Project: Single degree of freedom systems
Details
Your project is to analyse the performance of the monster truck shown in Figure 1. For this project your analysis is to be limited to treating the monster truck as dynamic system with a single degree of freedom. You will be asked to analyse this same system in following projects using more complex models with increased degrees of freedom and other design/analysis issues as they arise.
Some data for this project is shown below (you will need to clearly specify any other data/ assumptions you make).
Total monster truck mass: 5000 kg; Axle mass (alone): 250 kg; Wheel mass (alone): 400 kg
The centres of masses in Figure 1 refer to each mass separately. The centre of mass of the truck body does not include consideration of the axle and wheel assemblies.
Analysis
Your analysis will include:
- An evaluation of suspension performance, vibrations and transients.
Minimum scope
As a starting point you will need to design/specify the suspension stiffness, damping and suspension travel based on initial research and speculations of stunts required. The design should also be informed by an interative process based on your analysis.
Your requirement here is to analyse the monster truck as a mechanical system using mathematical modelling and single degree of freedom vibration analysis. Your analysis will include:
Draw a mathematical model schematic of the monster truck.
Simplify the model to be a single degree of freedom system (vertical motion only - Assume there is no roll or pitch.). Draw the 1 DOF free body diagram and write the modelling equation.
Free vibration response.
Forced vibration. (Excited by the engine, assume a possible engine unbalance. The engine will run at speeds up to 5000 rpm.
Road surface induced vibration.
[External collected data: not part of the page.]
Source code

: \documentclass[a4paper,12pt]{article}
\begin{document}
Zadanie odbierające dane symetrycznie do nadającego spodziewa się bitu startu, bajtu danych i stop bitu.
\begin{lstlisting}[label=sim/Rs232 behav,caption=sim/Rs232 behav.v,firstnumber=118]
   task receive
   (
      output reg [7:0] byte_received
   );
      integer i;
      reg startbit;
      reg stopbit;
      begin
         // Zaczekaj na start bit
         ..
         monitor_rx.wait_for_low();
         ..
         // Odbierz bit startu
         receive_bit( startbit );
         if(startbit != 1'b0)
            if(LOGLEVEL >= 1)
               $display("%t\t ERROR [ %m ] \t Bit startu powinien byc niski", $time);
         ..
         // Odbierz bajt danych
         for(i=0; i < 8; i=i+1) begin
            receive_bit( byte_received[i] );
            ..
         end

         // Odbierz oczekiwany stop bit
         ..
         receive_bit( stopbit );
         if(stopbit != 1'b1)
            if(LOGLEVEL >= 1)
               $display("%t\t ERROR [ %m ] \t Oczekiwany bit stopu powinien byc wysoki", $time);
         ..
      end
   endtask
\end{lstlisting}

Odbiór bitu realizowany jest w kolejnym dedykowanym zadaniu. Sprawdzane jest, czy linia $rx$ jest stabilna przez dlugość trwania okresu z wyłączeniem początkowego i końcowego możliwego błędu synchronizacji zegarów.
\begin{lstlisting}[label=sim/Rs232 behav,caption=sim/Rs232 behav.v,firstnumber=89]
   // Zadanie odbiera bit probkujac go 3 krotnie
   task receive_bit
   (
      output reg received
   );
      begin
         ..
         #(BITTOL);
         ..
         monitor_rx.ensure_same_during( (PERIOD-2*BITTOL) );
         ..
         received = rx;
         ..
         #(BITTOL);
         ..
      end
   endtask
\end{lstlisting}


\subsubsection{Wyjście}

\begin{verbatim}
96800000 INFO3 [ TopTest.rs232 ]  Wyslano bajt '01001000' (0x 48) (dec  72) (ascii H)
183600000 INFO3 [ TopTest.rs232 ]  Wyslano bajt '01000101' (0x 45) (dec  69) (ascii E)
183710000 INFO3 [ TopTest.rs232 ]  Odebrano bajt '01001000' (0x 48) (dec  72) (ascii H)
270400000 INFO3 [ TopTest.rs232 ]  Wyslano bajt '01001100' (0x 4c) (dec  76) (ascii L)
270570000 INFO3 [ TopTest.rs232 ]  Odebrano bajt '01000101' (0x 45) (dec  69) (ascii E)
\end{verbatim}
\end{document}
Assume road speeds up to 60 kph. Assume a simplified corrugation shape (e.g. a sine wave) and a set of realistic road corrugation depths and wavelengths.
Describe resonance and determine when it will occur.
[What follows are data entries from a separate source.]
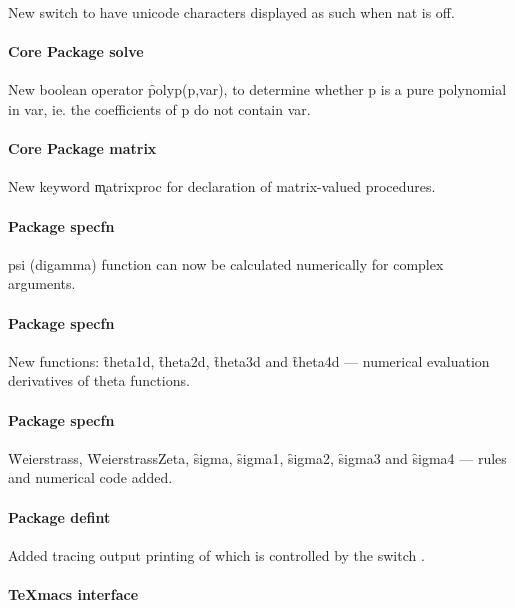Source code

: New switch  to have unicode characters
displayed as such when nat is off.

\paragraph*{Core Package solve}

New boolean operator \f{polyp}(p,var), to determine whether p is a pure polynomial
in var, ie. the coefficients of p do not contain var.

\paragraph*{Core Package matrix}

New keyword \k{matrixproc} for declaration of matrix-valued procedures.

\paragraph{Package specfn}

psi (digamma) function can now be calculated numerically for complex arguments.

\paragraph{Package specfn}

New functions: \f{theta1d}, \f{theta2d}, \f{theta3d} and \f{theta4d}
--- numerical evaluation derivatives of theta functions.

\paragraph{Package specfn}

\f{Weierstrass}, \f{WeierstrassZeta}, \f{sigma}, \f{sigma1}, \f{sigma2},
\f{sigma3} and \f{sigma4}  --- rules and numerical code added.

\paragraph{Package defint}

Added tracing output printing of which is controlled by the switch .

\paragraph{TeXmacs interface}

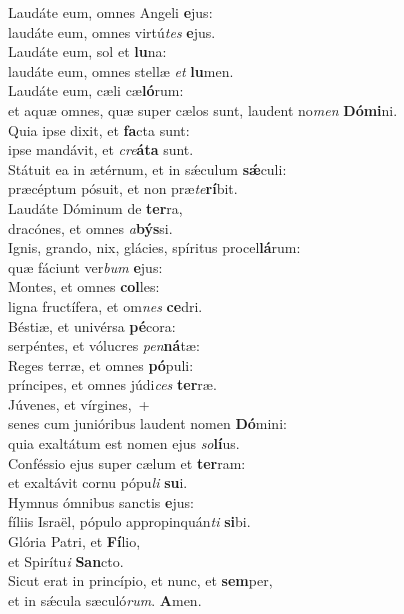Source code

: \evenverse Laudáte eum, omnes Angeli \textbf{e}jus:~\*\\
\evenverse laudáte eum, omnes virtú\textit{tes} \textbf{e}jus.\\
\oddverse Laudáte eum, sol et \textbf{lu}na:~\*\\
\oddverse laudáte eum, omnes stellæ \textit{et} \textbf{lu}men.\\
\evenverse Laudáte eum, cæli cæ\textbf{ló}rum:~\*\\
\evenverse et aquæ omnes, quæ super cælos sunt, laudent no\textit{men} \textbf{Dó}\textbf{mi}ni.\\
\oddverse Quia ipse dixit, et \textbf{fa}cta sunt:~\*\\
\oddverse ipse mandávit, et \textit{cre}\textbf{á}\textbf{ta} sunt.\\
\evenverse Státuit ea in ætérnum, et in sǽculum \textbf{sǽ}culi:~\*\\
\evenverse præcéptum pósuit, et non præ\textit{te}\textbf{rí}bit.\\
\oddverse Laudáte Dóminum de \textbf{ter}ra,~\*\\
\oddverse dracónes, et omnes \textit{a}\textbf{býs}si.\\
\evenverse Ignis, grando, nix, glácies, spíritus procel\textbf{lá}rum:~\*\\
\evenverse quæ fáciunt ver\textit{bum} \textbf{e}jus:\\
\oddverse Montes, et omnes \textbf{col}les:~\*\\
\oddverse ligna fructífera, et om\textit{nes} \textbf{ce}dri.\\
\evenverse Béstiæ, et univérsa \textbf{pé}cora:~\*\\
\evenverse serpéntes, et vólucres \textit{pen}\textbf{ná}tæ:\\
\oddverse Reges terræ, et omnes \textbf{pó}puli:~\*\\
\oddverse príncipes, et omnes júdi\textit{ces} \textbf{ter}ræ.\\
\evenverse Júvenes, et vírgines,~+\\
\evenverse  senes cum junióribus laudent nomen \textbf{Dó}mini:~\*\\
\evenverse quia exaltátum est nomen ejus \textit{so}\textbf{lí}us.\\
\oddverse Conféssio ejus super cælum et \textbf{ter}ram:~\*\\
\oddverse et exaltávit cornu pópu\textit{li} \textbf{su}i.\\
\evenverse Hymnus ómnibus sanctis \textbf{e}jus:~\*\\
\evenverse fíliis Israël, pópulo appropinquán\textit{ti} \textbf{si}bi.\\
\oddverse Glória Patri, et \textbf{Fí}lio,~\*\\
\oddverse et Spirítu\textit{i} \textbf{San}cto.\\
\evenverse Sicut erat in princípio, et nunc, et \textbf{sem}per,~\*\\
\evenverse et in sǽcula sæculó\textit{rum}. \textbf{A}men.\\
Produce plots of magnification factor and transmissibility factor.
The Laplace transform of the modelling equation. From this equation develop a transfer function describing the system. Also examine Stability criteria and produce a Bode plot for the system
Model the system in Simulink.
Add non-linearities to the spring mass model in Simulink to make it more reflective of the real situation [Keep the model as a single DOF].
Instrumentation:- Design an accelerometer based on a spring mass system that could be used to measure the vertical motion of the truck. Assume the expected road surface input functions.
Report
Your report will include:
- A draft design of a suitable suspension specifying the suspension stiffness and damping
- An evaluation of suspension performance, vibrations and transients.
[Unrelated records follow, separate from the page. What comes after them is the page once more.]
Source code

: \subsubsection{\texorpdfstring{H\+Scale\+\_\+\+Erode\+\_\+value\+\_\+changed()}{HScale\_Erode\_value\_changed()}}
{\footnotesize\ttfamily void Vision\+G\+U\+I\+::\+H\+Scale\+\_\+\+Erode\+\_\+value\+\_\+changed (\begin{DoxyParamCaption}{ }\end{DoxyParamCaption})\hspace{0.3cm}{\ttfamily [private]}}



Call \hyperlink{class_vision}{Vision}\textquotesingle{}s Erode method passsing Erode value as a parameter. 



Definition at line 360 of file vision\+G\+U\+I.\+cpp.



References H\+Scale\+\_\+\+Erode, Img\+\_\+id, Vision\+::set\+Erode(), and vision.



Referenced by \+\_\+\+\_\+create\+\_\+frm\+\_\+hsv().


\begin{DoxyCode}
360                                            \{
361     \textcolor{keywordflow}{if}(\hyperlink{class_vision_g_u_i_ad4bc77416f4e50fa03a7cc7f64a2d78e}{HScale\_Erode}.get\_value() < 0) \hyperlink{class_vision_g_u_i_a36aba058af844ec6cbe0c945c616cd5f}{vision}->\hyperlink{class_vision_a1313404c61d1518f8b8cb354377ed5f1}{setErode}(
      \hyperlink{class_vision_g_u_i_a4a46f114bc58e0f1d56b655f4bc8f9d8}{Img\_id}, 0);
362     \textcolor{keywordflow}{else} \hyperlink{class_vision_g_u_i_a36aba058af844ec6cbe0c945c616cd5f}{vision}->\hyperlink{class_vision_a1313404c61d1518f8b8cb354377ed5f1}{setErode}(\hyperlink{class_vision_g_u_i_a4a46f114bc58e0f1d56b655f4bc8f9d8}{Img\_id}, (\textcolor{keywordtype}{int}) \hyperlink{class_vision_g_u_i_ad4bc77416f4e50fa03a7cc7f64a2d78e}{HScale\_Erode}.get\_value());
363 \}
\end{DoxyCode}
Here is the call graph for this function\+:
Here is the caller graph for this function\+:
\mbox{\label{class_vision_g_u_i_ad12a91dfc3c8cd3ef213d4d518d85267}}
- Addressing all the Reflection and Discussion points below
- also see the feedback sheet points to check you have included everything you need in the report
Reflection and Discussion
Present and discuss the differences between real and idealised models.
Compare with your Bode diagram with plots of magnification factor and transmissibility factor.
Reflect on the differences, advantages and disadvantages of frequency domain analysis (Laplace, frequency response etc) verses time domain (simulation, time series output etc).
Reflect on your final suspension design. i.e. Do you think the spring - damper combination selected is suitable? How could it be improved? What method/steps would you do to improve it? Would you have done anything different if you were to redo the design/analysis?